Страна неузнаваема. Она
Уже не мать нам, но могила наша.
Улыбку встретишь только у блажных.
К слезам привыкли, их не замечают.
К мельканью частых ужасов и бурь
Относятся, как к рядовым явленьям.
Весь день звонят по ком-то, но никто
Не любопытствует, кого хоронят.
Здоровяки хиреют на глазах
Скорей, чем вянут их цветы на шляпах,
И умирают, даже не болев,
— это сделал бы Пастернак.
Занимаясь в Университете в середине шестидесятых, я мечтал написать пьесу «Гамлет-студент» с оглядкой на май 1968 года. На втором курсе куратор моей группы сказала: «Это ваши лучшие годы.

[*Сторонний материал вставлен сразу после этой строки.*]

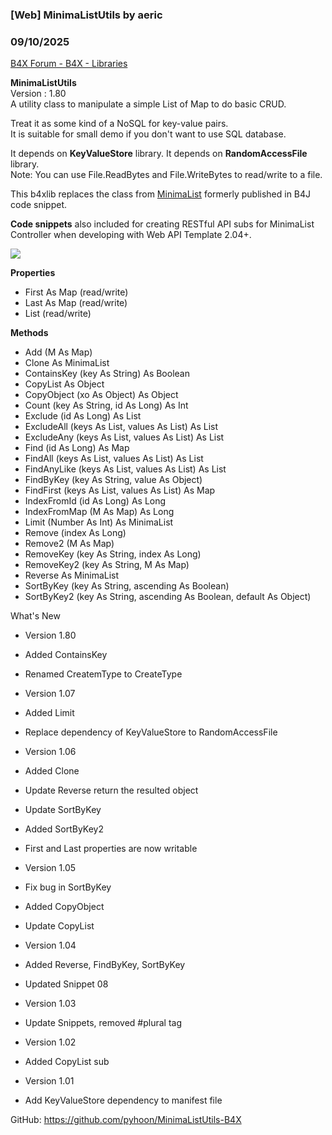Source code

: ###  [Web] MinimaListUtils by aeric
### 09/10/2025
[B4X Forum - B4X - Libraries](https://www.b4x.com/android/forum/threads/155724/)

**MinimaListUtils**  
Version : 1.80  
A utility class to manipulate a simple List of Map to do basic CRUD.  
  
Treat it as some kind of a NoSQL for key-value pairs.  
It is suitable for small demo if you don't want to use SQL database.  
  
It depends on **KeyValueStore** library. It depends on **RandomAccessFile** library.  
Note: You can use File.ReadBytes and File.WriteBytes to read/write to a file.  
  
This b4xlib replaces the class from [MinimaList](https://www.b4x.com/android/forum/threads/minimalist.149341/) formerly published in B4J code snippet.  
  
**Code snippets** also included for creating RESTful API subs for MinimaList Controller when developing with Web API Template 2.04+.  
  
![](https://www.b4x.com/android/forum/attachments/146981)  
  
**Properties**  

- First As Map (read/write)
- Last As Map (read/write)
- List (read/write)

**Methods**  

- Add (M As Map)
- Clone As MinimaList
- ContainsKey (key As String) As Boolean
- CopyList As Object
- CopyObject (xo As Object) As Object
- Count (key As String, id As Long) As Int
- Exclude (id As Long) As List
- ExcludeAll (keys As List, values As List) As List
- ExcludeAny (keys As List, values As List) As List
- Find (id As Long) As Map
- FindAll (keys As List, values As List) As List
- FindAnyLike (keys As List, values As List) As List
- FindByKey (key As String, value As Object)
- FindFirst (keys As List, values As List) As Map
- IndexFromId (id As Long) As Long
- IndexFromMap (M As Map) As Long
- Limit (Number As Int) As MinimaList
- Remove (index As Long)
- Remove2 (M As Map)
- RemoveKey (key As String, index As Long)
- RemoveKey2 (key As String, M As Map)
- Reverse As MinimaList
- SortByKey (key As String, ascending As Boolean)
- SortByKey2 (key As String, ascending As Boolean, default As Object)

What's New  

- Version 1.80

- Added ContainsKey
- Renamed CreatemType to CreateType

- Version 1.07

- Added Limit
- Replace dependency of KeyValueStore to RandomAccessFile

- Version 1.06

- Added Clone
- Update Reverse return the resulted object
- Update SortByKey
- Added SortByKey2
- First and Last properties are now writable

- Version 1.05

- Fix bug in SortByKey
- Added CopyObject
- Update CopyList

- Version 1.04

- Added Reverse, FindByKey, SortByKey
- Updated Snippet 08

- Version 1.03

- Update Snippets, removed #plural tag

- Version 1.02

- Added CopyList sub

- Version 1.01

- Add KeyValueStore dependency to manifest file

  
GitHub: <https://github.com/pyhoon/MinimaListUtils-B4X>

Вы будете вспоминать о них всю жизнь!» Должно быть, нигде не ощущаешь так явственно духоты, как в Университете, ибо именно там ее не должно быть. Я и впрямь хочу, но не могу забыть эти серые — и потому кажущиеся отсыревшими — стены, эти мглистые коридорные закоулки, забитые трясущимися над конспектами студентами на одно лицо, этот сиротский воздух аудиторий, пропахший тряпкой для стирания мела, эту унизительную экзаменационную процедуру, бесконечную до одури. Мы сбегали с лекций в университетскую Библиотеку, на фильмы Вайды или Висконти, в пивную на улице 28 июня. На третьем курсе я просто переселился в Библиотеку. Ночевал в одном из бесчисленных ящичков, наполовину заполненном карточками, в комнате, где помещался каталог. Шуршал заказами. Шелестел страницами. Вынюхивал гениальные воспоминания Андрея Белого. Сдувал пыль с надежных, как мебель, довоенных томов Пруста. Там было еще несколько ребят — на весь Университет, на весь наш городок. Они тоже жили в Библиотеке. Тоже вечером прятались в ящички. Мы сталкивались ночью между стеллажами, насупленные, бормочущие, кто с фонариком, кто с шахтерской лампой, похожей на намордник. У нас был пароль: «”Интернациональная литература”, 35-й год!» Кому надо, поймет наш пароль. Кто провел хоть одну ночь в узком ящичке, кто смог вогнать свое гигантское тело в пыльное, изъеденное шашелем квадратное гнездо, чтобы потом при свете фонаря «летучая мышь» умирать от счастья над строкой поэта, тот поймет наш пароль. Да, Джойс! Да, «Улисс»!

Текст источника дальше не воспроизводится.